Australia and Timor-Leste will be finalizing their Timor Sea maritime-border agreement this month through the first time use of a compulsory conciliation clause that is part of the United Nations Convention on the Law of the Seas (UNCLOS). Moreover, the reconciliation effort of Indonesia and Timor-Leste has led to, among other things, successful negotiations of their land border. Together these two accomplishments could help propel a broader regional narrative that promotes and institutionalizes support for democratic ideals, reconciliation-based solutions and international norms—challenging China’s one-sided border demands in the South China Sea. But for this to happen the United States must champion such regional developments.
Timor-Leste, a former Portuguese colony, voted in a plebiscite for independence from Indonesia in August 1999 (78.5 percent in favor to 21.5 percent against) after twenty-four years of occupation and resistance, which killed nearly a third of the population and affected every family.

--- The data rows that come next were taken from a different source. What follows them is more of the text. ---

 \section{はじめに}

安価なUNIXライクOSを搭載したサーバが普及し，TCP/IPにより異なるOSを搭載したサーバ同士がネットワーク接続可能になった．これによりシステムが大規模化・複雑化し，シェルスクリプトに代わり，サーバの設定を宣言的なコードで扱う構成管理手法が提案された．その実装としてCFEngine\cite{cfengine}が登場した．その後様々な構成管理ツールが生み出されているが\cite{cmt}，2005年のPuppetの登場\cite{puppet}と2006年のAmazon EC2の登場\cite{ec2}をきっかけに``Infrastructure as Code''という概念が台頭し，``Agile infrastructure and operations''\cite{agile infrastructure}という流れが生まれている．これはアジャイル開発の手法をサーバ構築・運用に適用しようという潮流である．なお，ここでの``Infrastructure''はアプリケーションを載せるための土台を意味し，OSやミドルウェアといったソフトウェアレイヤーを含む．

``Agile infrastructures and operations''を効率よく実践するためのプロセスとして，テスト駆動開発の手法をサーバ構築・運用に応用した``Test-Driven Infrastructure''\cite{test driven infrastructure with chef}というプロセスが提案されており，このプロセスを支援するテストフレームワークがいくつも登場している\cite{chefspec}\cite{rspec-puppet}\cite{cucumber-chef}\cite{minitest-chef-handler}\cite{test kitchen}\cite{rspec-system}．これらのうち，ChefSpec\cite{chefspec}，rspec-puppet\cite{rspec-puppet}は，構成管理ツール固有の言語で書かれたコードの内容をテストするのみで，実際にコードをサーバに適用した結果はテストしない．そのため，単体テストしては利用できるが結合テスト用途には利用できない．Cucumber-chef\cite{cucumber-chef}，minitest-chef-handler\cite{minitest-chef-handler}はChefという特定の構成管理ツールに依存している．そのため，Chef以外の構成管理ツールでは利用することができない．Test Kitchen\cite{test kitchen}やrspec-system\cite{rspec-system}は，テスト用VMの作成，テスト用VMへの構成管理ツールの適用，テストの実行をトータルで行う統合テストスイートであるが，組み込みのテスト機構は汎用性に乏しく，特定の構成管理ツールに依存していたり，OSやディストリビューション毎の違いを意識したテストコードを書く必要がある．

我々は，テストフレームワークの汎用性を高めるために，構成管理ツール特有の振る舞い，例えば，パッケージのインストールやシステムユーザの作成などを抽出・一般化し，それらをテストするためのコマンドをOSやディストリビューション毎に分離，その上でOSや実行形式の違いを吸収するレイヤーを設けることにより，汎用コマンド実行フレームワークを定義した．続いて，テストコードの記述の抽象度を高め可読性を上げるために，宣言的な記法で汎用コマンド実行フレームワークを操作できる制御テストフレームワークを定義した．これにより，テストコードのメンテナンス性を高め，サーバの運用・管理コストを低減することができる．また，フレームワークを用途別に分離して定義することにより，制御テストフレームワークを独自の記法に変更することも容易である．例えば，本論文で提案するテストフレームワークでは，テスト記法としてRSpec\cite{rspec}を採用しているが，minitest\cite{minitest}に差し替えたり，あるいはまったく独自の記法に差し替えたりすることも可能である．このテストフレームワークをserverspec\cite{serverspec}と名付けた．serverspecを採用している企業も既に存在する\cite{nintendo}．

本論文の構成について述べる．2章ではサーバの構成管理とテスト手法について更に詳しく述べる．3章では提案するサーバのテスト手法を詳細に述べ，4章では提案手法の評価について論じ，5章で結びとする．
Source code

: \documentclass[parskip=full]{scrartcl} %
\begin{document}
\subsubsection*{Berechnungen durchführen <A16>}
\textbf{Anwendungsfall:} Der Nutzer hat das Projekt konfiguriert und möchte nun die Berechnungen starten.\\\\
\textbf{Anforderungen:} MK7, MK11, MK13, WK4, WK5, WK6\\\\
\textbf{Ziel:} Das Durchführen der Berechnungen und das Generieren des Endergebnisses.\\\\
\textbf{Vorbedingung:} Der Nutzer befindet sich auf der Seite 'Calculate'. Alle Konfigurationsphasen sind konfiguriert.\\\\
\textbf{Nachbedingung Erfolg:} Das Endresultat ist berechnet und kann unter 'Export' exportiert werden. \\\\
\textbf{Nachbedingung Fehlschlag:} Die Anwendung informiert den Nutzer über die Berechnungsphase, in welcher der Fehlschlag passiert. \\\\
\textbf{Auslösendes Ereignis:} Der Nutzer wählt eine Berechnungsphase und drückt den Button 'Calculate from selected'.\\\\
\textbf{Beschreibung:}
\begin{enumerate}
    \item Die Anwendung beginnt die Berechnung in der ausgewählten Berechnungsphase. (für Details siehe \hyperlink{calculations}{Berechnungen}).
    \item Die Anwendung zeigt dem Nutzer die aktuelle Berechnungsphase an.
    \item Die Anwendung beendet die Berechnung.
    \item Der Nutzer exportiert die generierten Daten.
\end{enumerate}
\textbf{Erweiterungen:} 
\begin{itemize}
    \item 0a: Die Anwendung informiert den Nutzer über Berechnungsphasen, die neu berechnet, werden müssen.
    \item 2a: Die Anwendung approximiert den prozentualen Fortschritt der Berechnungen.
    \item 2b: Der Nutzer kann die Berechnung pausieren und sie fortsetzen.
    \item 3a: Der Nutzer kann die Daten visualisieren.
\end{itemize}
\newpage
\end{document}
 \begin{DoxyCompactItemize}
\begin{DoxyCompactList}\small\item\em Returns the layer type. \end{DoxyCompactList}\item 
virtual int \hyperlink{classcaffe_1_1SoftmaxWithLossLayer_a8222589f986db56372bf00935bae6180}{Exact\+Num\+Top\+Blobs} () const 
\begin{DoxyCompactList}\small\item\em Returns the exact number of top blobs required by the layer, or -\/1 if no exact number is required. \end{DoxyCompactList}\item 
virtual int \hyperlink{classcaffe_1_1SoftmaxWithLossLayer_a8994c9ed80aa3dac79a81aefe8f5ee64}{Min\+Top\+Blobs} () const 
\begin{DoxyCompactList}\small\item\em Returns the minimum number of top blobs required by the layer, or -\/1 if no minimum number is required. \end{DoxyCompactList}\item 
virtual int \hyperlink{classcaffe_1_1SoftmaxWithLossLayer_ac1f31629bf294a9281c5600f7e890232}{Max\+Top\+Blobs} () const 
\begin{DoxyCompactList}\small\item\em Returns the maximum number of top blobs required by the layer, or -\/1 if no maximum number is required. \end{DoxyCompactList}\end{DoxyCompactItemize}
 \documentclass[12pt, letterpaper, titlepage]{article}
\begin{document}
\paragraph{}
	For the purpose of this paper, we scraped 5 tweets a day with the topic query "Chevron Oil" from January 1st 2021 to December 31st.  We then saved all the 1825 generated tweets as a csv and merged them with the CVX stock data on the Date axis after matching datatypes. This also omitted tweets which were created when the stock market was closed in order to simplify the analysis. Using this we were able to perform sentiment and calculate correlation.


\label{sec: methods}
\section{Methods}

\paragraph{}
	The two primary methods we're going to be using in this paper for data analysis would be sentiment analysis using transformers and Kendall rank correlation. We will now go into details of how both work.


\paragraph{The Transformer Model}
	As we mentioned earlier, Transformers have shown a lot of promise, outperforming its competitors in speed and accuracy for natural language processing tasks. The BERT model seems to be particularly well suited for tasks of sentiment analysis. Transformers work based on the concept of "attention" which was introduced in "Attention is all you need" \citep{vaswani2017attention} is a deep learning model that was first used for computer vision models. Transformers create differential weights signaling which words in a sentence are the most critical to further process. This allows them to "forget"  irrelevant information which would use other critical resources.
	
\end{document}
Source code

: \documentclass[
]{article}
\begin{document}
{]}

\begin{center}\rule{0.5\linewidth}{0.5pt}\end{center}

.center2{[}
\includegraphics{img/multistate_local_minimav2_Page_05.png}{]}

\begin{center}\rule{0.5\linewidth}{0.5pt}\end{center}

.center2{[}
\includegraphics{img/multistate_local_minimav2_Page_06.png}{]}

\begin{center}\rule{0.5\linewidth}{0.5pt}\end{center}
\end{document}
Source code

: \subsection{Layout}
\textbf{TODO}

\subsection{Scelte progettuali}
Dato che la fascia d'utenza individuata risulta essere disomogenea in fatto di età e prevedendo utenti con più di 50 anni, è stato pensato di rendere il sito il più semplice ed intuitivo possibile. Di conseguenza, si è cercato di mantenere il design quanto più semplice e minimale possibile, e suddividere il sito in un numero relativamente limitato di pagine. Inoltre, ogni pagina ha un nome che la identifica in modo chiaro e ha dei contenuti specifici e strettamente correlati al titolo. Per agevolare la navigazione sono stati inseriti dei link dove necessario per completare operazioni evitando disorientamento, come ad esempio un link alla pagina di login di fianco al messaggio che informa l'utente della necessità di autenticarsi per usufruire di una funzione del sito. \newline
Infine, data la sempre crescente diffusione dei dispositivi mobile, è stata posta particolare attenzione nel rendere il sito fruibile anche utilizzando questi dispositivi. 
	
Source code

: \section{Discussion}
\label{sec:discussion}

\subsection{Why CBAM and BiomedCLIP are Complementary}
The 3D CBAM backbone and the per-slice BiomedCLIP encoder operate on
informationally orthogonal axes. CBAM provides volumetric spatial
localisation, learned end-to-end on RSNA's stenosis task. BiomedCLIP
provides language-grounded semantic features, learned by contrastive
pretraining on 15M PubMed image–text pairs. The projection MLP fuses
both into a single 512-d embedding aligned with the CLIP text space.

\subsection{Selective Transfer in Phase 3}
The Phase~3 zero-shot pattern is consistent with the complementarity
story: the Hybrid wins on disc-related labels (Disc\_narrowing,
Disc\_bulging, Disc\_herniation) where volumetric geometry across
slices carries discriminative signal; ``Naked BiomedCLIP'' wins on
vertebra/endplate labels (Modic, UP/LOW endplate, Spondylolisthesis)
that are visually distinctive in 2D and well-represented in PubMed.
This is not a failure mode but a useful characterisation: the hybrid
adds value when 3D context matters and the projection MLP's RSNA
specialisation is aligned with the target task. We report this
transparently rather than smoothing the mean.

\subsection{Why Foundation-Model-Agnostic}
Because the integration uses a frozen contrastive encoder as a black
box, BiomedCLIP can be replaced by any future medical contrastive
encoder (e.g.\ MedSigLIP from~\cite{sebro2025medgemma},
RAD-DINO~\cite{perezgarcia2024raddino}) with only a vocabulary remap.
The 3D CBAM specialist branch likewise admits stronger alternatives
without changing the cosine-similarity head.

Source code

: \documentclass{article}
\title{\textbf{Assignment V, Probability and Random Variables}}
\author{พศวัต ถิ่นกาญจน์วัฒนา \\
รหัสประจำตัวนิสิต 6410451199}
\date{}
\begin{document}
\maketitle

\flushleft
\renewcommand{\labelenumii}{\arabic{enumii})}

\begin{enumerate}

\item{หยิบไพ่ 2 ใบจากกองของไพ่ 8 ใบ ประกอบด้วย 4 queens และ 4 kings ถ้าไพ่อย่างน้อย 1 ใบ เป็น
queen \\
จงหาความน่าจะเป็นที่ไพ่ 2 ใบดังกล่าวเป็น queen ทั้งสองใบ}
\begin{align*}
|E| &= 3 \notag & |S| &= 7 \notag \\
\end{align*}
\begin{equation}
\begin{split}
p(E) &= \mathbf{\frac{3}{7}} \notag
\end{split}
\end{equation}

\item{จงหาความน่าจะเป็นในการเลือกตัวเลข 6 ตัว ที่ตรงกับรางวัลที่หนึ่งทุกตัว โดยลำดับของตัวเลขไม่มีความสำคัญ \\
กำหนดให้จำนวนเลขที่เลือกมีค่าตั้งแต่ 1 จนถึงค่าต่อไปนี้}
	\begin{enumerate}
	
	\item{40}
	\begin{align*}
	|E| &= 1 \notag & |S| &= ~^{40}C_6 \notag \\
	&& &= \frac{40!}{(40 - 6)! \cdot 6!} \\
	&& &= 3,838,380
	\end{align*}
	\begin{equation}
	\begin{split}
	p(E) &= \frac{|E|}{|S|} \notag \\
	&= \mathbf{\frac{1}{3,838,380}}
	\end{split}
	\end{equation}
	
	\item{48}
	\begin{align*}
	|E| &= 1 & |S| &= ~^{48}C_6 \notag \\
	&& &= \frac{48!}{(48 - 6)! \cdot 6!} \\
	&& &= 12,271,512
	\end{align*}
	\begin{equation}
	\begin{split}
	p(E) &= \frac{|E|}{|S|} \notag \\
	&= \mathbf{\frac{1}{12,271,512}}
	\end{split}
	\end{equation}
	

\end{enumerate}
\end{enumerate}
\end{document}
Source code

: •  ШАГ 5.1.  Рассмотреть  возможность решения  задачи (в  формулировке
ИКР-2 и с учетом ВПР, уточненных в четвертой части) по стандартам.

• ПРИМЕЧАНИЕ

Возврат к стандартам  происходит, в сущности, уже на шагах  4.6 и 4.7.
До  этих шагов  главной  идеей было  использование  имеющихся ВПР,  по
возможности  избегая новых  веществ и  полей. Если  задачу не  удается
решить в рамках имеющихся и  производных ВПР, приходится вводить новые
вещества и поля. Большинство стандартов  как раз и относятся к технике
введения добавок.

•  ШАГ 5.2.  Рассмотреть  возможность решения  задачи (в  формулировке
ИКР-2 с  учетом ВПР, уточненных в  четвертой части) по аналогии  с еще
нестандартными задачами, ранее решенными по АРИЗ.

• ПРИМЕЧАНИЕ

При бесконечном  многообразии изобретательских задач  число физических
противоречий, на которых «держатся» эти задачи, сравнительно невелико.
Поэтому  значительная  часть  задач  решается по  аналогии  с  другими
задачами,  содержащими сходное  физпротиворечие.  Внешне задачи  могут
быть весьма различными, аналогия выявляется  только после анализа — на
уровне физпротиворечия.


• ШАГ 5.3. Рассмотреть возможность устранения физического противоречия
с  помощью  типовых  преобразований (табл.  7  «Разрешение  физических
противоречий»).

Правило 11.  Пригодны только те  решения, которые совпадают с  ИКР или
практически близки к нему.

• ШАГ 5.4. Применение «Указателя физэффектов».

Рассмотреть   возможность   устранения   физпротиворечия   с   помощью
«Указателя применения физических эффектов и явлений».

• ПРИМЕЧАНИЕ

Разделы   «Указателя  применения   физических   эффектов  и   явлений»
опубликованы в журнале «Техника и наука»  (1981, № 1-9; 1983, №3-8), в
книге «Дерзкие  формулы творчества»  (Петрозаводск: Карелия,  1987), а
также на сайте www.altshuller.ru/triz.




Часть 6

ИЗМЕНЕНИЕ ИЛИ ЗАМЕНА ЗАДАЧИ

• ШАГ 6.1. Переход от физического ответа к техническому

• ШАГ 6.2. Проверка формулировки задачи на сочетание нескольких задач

The opposition to occupation and international pressure on Indonesia eventually led to a trilateral agreement signed between the United Nations, Portugal and Indonesia in May 1999, which enabled the Timorese people to determine their destiny through a UN-sponsored ballot. The victory quickly turned to devastation as departing Indonesian-backed militias burned much of the country’s limited infrastructure to the ground.
The subsequent story of reconciliation between Timor-Leste and Indonesia is remarkable for the process and its success. After gaining independence in 2002, the leadership of Timor-Leste prioritized reconciliation with truth-telling to forge a new relationship with its closest neighbor, and to heal its divided community. The process was supported by an Indonesian government democratizing its politics and reforming its security institutions. Instead of following the standard international human-rights agenda to prosecute individual perpetrators of violence, the leaders of Timor-Leste and Indonesia instead sought a model of reconciliation anchored in both local peace-building and state-building.